ジャン=アメリー著。池内紀訳。みすず書房刊。

ホロコースト物続いてます。

サブタイトルは「打ち負かされた者の克服の試み」です。オーストリア出身で、最終的にベルゲン=ベルゼン強制収容所で解放された著者は、戦後はベルギーに住み、ドイツ語で発信し続けましたが1978年、ザルツブルグで自死しました。

この著作は1964年、フランクフルトで始まったアウシュヴィッツ裁判(映画「顔のないヒトラーたち」の扱ってる裁判)が始まった年から書かれたエッセイで、「はしがき」2つ(初版と新版)、「精神の限界」、「拷問」、「人はいくつ故里を必要とするのか」、「ルサンチマン」、「ユダヤ人であることの強制、ならびにその不可能性について」のパートに分かれています。

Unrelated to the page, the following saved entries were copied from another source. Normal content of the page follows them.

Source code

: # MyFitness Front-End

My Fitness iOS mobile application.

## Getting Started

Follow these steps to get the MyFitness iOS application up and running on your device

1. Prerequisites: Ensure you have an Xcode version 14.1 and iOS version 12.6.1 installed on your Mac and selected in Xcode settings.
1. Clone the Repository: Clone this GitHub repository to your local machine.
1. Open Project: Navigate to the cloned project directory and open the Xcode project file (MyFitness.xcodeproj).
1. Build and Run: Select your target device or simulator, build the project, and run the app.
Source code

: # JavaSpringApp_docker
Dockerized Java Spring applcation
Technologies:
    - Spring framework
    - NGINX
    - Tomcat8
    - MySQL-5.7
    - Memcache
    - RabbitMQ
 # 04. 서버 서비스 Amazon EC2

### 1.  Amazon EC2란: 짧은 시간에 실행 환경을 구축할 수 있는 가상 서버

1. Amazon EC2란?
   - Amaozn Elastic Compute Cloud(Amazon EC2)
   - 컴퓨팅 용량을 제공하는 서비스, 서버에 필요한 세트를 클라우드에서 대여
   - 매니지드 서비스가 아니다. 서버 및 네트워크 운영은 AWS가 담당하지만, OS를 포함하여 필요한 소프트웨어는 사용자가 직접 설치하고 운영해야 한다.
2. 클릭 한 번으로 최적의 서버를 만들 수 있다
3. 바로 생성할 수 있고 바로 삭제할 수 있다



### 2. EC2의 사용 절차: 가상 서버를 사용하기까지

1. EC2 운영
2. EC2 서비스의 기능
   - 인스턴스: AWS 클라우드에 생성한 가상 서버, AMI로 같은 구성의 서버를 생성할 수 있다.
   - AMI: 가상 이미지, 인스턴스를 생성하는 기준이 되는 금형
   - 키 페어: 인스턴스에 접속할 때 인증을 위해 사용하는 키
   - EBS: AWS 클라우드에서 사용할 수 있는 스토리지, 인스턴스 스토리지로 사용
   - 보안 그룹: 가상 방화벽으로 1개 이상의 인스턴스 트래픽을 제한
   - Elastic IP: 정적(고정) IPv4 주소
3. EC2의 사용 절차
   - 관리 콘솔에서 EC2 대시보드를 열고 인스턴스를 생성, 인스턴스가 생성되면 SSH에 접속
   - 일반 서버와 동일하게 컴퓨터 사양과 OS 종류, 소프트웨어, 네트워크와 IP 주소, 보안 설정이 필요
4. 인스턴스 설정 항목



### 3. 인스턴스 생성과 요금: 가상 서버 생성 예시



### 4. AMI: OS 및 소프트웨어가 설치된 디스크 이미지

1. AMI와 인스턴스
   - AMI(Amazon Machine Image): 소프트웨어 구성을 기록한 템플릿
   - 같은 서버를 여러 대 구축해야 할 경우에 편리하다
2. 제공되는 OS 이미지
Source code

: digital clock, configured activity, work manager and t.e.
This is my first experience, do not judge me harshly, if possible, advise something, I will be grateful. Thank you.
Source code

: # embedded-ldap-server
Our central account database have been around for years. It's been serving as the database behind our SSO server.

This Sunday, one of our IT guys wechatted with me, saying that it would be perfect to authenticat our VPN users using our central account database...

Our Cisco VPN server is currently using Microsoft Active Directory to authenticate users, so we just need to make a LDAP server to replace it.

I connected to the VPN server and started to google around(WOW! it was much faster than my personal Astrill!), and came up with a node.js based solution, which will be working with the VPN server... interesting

失礼ながら「はしがき(新版)」読んでて思ったのは、オーストリア系ユダヤ人である著者の意識が及ぶ範囲というのはせいぜいがベトナム止まりで、その先の中国や朝鮮半島、日本といった極東には届かないのだなということでした。なのでナチス・ドイツにも匹敵する日本がなした数々の戦争犯罪は比較のためにも言及されません。
あと、この前に読んだ「新版プリーモ・レーヴィへの旅」でプリーモ=レーヴィがなにげに示してしまった「野蛮なピグミー」という差別意識を著者が言及してましたが、わしがこの2つの文を読んで思うのは、欧米人は割と極東には無関心なんじゃないかなということです。なのでニッポンの犯罪には追求がナチスほど厳しくない。
もっとも、その欧米でもヒロヒトが日本最大の戦犯でありながら裁かれなかったというのは忘れられなかったらしく、ヒロヒトの訪問にはかなり反対デモとか巻き起こったはずでしたが、その後のアキヒトになるときれいに忘れられているのは、だいぶ関心が薄いんだろおらな感じです。

ただ、この分析はまったく的外れで、もしかしたら徐京植さんが言うように欧米人と日本人といういわゆる植民地の宗主国同士が持つ国民主義というやつのせいで、日本人に対しては共犯意識みたいのがあって日本がなした戦争犯罪への追求はナチスほど厳しくないだけかもしれませんが、朝鮮半島や台湾ならば元植民地とも言えるけど、中国はどうなんだよと思ったけど、中国は欧米列強がいいようにしてた時期があるんで、これも共犯者意識なのかもしれません。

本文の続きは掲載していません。